Requirement: Report all lines in the records that hold the string "section".

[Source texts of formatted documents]
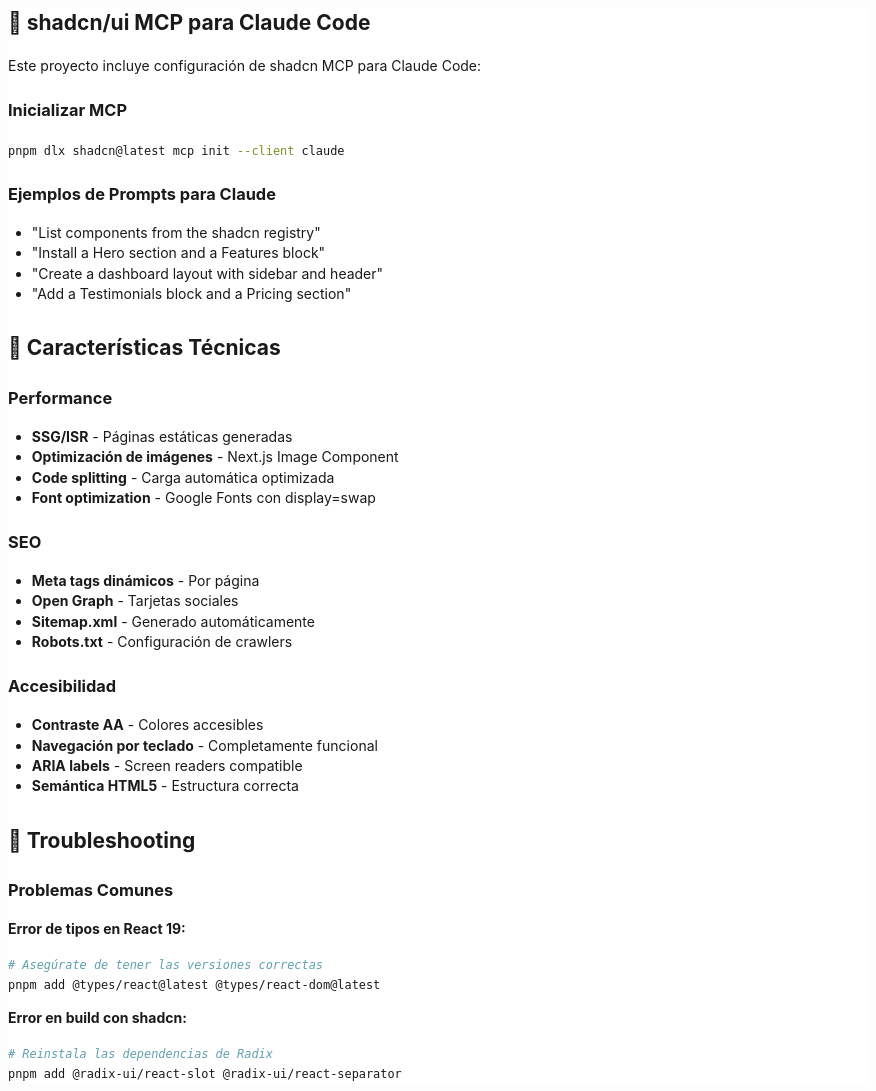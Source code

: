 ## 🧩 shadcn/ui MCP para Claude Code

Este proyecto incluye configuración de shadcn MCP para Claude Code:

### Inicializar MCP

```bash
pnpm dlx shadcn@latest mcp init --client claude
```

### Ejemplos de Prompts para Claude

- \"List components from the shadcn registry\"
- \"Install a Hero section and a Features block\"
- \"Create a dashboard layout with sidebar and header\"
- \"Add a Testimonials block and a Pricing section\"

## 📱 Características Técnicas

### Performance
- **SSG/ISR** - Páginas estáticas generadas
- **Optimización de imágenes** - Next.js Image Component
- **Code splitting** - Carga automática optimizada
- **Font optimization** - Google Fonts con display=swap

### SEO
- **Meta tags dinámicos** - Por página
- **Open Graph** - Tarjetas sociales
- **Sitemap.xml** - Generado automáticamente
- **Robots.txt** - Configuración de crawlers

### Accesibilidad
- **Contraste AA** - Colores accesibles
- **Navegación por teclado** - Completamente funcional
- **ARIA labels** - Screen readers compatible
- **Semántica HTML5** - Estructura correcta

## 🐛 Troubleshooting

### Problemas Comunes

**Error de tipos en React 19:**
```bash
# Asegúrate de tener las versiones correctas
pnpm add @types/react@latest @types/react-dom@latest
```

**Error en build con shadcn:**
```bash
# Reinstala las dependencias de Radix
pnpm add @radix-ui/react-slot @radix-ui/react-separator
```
...
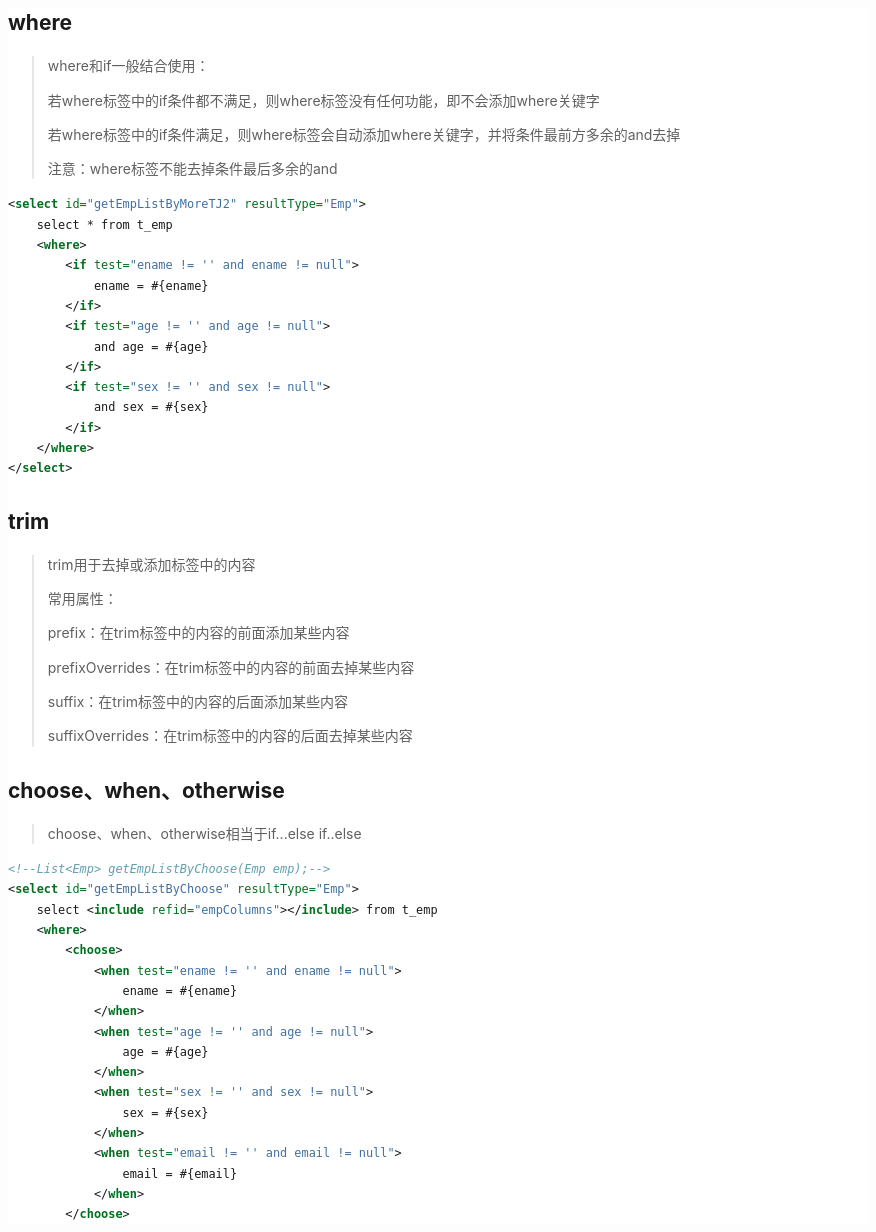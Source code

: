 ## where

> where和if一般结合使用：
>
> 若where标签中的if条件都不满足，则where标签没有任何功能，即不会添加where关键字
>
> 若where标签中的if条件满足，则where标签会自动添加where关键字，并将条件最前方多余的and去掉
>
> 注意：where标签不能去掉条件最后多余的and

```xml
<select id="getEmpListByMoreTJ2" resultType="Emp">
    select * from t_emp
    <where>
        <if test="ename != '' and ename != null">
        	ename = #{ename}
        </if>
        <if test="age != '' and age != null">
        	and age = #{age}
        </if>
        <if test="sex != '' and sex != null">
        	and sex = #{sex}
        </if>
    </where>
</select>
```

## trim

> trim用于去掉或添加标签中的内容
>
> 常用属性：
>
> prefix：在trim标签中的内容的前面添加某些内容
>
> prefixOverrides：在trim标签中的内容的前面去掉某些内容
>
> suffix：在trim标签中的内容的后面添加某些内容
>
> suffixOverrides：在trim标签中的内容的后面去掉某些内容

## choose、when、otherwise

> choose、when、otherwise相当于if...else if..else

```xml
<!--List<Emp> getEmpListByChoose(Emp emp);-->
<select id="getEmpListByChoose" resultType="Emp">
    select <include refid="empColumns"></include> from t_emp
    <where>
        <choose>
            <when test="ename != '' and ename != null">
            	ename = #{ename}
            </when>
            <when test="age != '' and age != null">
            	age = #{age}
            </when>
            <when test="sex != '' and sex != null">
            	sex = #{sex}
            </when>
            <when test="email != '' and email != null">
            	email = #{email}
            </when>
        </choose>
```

Response to this task:
- \"Install a Hero section and a Features block\"
- \"Add a Testimonials block and a Pricing section\"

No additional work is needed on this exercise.